It was then that looked over to notice that all the girls had their hair up to dry. Apparently I had, in fact, missed out. But it was something I didn’t care too much about. I live right next to The University of Florida which is might as well be “Hot College Girl Capital of the World”. So missing out on swimming with a few attractive girls in the Everglades wasn’t –that big of a deal. 
But still…
I cooked myself dinner and chatted with everyone at the camp. I learned that the man smoking the cigar was named Johnny Molloy, author of A Paddler’s Guide to Everglades National Park. He was apparently there working on his third installment. I, admittedly, have not read any of his books, but he was still fun to talk to and I wish I’d had more time after dinner to pick his brain.
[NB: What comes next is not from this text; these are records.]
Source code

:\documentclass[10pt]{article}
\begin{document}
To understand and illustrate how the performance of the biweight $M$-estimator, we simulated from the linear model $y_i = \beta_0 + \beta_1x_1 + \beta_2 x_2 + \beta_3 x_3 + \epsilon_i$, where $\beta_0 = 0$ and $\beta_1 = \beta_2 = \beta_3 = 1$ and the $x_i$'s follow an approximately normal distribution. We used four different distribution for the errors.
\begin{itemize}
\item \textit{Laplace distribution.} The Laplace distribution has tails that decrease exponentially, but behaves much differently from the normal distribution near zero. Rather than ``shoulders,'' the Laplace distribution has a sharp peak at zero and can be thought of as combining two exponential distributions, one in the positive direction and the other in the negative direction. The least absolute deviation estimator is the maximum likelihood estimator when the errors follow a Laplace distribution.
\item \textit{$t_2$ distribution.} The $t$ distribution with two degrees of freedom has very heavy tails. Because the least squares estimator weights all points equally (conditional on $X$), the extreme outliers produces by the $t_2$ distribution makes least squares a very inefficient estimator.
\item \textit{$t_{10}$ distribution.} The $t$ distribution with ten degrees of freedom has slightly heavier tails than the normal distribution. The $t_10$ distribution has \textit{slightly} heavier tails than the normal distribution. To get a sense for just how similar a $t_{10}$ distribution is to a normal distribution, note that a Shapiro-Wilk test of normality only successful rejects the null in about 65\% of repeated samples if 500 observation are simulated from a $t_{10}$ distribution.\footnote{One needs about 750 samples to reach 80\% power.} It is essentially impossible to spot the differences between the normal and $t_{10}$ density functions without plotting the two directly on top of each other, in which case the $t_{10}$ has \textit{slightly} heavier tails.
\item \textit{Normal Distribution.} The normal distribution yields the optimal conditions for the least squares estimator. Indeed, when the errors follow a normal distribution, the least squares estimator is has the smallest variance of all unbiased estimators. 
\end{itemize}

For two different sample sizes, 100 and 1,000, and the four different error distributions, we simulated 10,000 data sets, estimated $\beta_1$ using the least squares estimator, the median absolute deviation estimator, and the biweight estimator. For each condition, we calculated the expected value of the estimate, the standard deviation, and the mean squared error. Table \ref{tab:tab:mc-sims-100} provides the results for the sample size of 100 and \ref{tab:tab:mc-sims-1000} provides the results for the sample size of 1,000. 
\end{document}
While talking with one of the girls and telling her about paddling this trip alone, she asked me “Isn’t it terrifying?”
Until that moment I hadn’t really thought about paddling solo as being frightening. Worrisome for my friends and family, maybe. But there was nothing at the time I could think of that was scary about the trip. I was confident in my paddling and navigational abilities, and I had the right gear should an emergency arise. So I answered honestly. 
“No, not really. As long as you’re careful, there’s nothing to really worry about while paddling alone”. 
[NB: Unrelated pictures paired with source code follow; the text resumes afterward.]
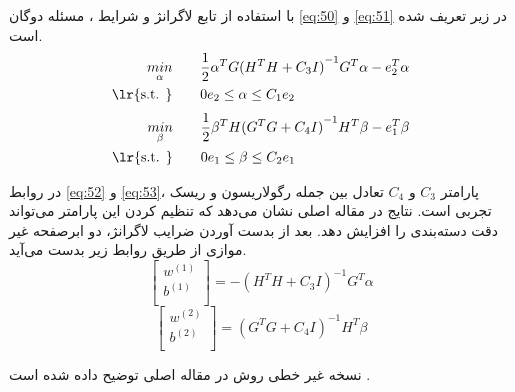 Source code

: با استفاده از تابع لاگرانژ و شرایط ، مسئله دوگان \ref{eq:50} و \ref{eq:51} در زیر تعریف شده است. 
\begin{equation}
\begin{split}
\mathop{{ min}}\limits_{\alpha} \qquad & \frac{1}{2}{{\alpha }^{T}}G{{({{H}^{T}}H + C_{3}I)}^{-1}}{{G}^{T}}\alpha -e_{2}^{T}\alpha  \\
\textrm{\lr{s.t. }} \qquad & 0{{e}_{2}}\le \alpha \le {{C}_{1}}{{e}_{2}}
\end{split}
\label{eq:52}
\end{equation}
\begin{equation}
\begin{split}
\mathop{{ min}}\limits_{\beta} \qquad & \frac{1}{2}{{\beta }^{T}}H{{({{G}^{T}}G + C_{4}I)}^{-1}}{{H}^{T}}\beta -e_{1}^{T}\beta  \\
\textrm{\lr{s.t. }} \qquad & 0{{e}_{1}}\le \beta \le {{C}_{2}}{{e}_{1}}
\end{split}
\label{eq:53}
\end{equation}

در روابط \ref{eq:52} و \ref{eq:53}، پارامتر  $C_3$ و  $C_4$ تعادل بین جمله رگولاریسون و ریسک تجربی است. نتایج در مقاله اصلی \cite{shao2011} نشان می‌دهد که تنظیم کردن این پارامتر می‌تواند دقت دسته‌بندی را افزایش دهد. بعد از بدست آوردن ضرایب لاگرانژ، دو ابرصفحه غیر موازی از طریق روابط زیر بدست می‌آید.
\begin{equation}
\left[ \begin{matrix}
{{w}^{(1)}} \\
{{b}^{(1)}} \\
\end{matrix}\right]= -{{({{H}^{T}}H+C_{3}I)}^{-1}}{{G}^{T}}\alpha
\label{eq:54}
\end{equation}
\begin{equation}
\left[ \begin{matrix}
{{w}^{(2)}} \\
{{b}^{(2)}} \\
\end{matrix}\right]= {{({{G}^{T}}G + C_{4}I)}^{-1}}{{H}^{T}}\beta
\label{eq:55}
\end{equation}

نسخه غیر خطی روش  در مقاله اصلی توضیح داده شده است \cite{shao2011}.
I didn’t know it at the time, but had she asked me that question after the trip, my answer would have been slightly different. 
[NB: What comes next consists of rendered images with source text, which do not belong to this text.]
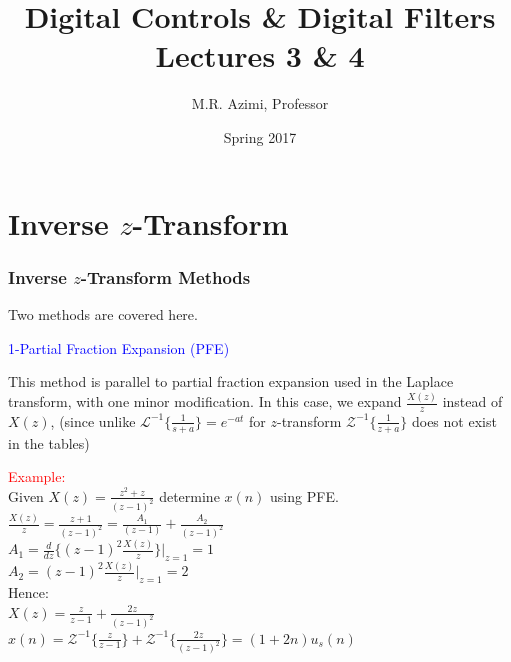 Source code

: \documentclass[mathserif, 10pt]{beamer} %
\title[Digital Control \& Digital Filters]{Digital Controls \& Digital Filters \\ Lectures 3 \& 4}
\author[M.R. Azimi]{M.R. Azimi, Professor}
\institute[CSU-ECE]{Department of Electrical and Computer Engineering \\ Colorado State University}
\date{Spring 2017}
\begin{document}
\frame{\titlepage}



\section{Inverse $z$-Transform}

\frame
{

\normalsize

\frametitle{Inverse $z$-Transform Methods}


Two methods are covered here.

\vspace{.1in}
\textcolor{blue}{1-Partial Fraction Expansion (PFE)}

This method is parallel to partial fraction expansion used in the Laplace transform, with one minor modification.  In this case, we expand $\frac{X(z)}{z}$ instead of $X(z)$, (since unlike $\mathcal{L}^{-1}\{\frac{1}{s+a}\}=e^{-at}$  for $z$-transform $\mathcal{Z}^{-1}\{\frac{1}{z+a} \}$ does not exist in the tables)\\ \vspace{.2in}

\vspace{.05in}
\textcolor{red}{Example:}  \\

Given $X(z) = \frac{z^2+z}{(z-1)^2}$ determine $x(n)$ using PFE.\\
$\frac{X(z)}{z}=\frac{z+1}{(z-1)^2}=\frac{A_1}{(z-1)}+\frac{A_2}{(z-1)^2}$\\
$A_1 = \frac{d}{dz} \{(z-1)^2 \frac{X(z)}{z} \}|_{z=1}=1$\\
$A_2 = (z-1)^2 \frac{X(z)}{z}|_{z=1}=2$\\ %
Hence:\\ %
$X(z) = \frac{z}{z-1}+\frac{2z}{(z-1)^2}$\\ \vspace{.1in}
$x(n) = \mathcal{Z}^{-1} \{ \frac{z}{z-1}\} +\mathcal{Z}^{-1} \{ \frac{2z}{(z-1)^2} \} = (1+2n)u_s(n)$\\


}
\end{document}
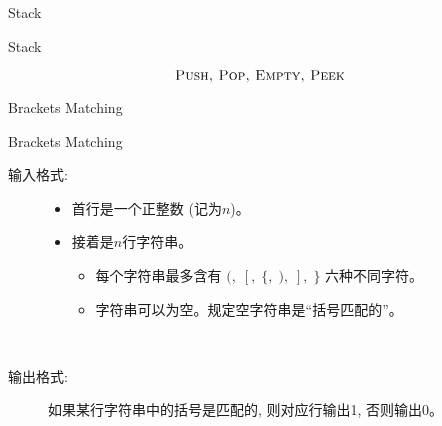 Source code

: \begin{frame}{}
  \centerline{\Large Stack}
\end{frame}

\begin{frame}{Stack}

  \[
    \textsc{Push, Pop, Empty, Peek}
  \]
\end{frame}

\begin{frame}{Brackets Matching}
  \begin{exampleblock}{Brackets Matching}
    \centerline{}

    \vspace{0.60cm}
    \begin{description}
      \item[输入格式:]
	\begin{itemize}
	  \item 首行是一个正整数 (记为$n$)。
	  \item 接着是$n$行字符串。
	    \begin{itemize}
	      \item 每个字符串最多含有 $(,\; [,\; \{,\; ),\; ],\; \}$ 六种不同字符。
	      \item 字符串可以为空。规定空字符串是``括号匹配的''。
	    \end{itemize}
	\end{itemize}
  　  \item[输出格式:] 如果某行字符串中的括号是匹配的, 则对应行输出1, 否则输出0。
    \end{description}
  \end{exampleblock}
\end{frame}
We all watched the sun set, had a group photo (somewhere is cyberspace is a picture of me with 8 strangers at the end of a dock in the middle of nowhere), and talked amongst ourselves before being chased into the tents by the swarming flocks of mosquitoes. 
Just before bed, Johnny turned on his weather radio and let us listen to the forecast for the next couple of days. 
“Winds 17-20 knots. Offshore seas 12-14 feet”. Those were really the only things that stuck with me from that little computerized voice on the weather radio. I knew the weather was going to suck. But winds that strong could put a serious damper on my plans. As I laid down to go to sleep, I couldn’t really help but fret about the coming days. Was I going to make it to my next stop, Rodger’s River? Or what about the day after at Highland Beach, when the weather was REALLY supposed to get bad? I tried not to think too much about it as I stared at the ceiling of my tent. The full moon above was casting shadows of the mangroves down on my tent, and the constant buzz of the mosquito horde outside forced me to check the inside of the tent several times. 
When I finally closed my eyes, I did at least notice one bit of good fortune: I was done being sore. Maybe with any luck, the 13 mile paddle to Rodger’s River wouldn’t be too bad.  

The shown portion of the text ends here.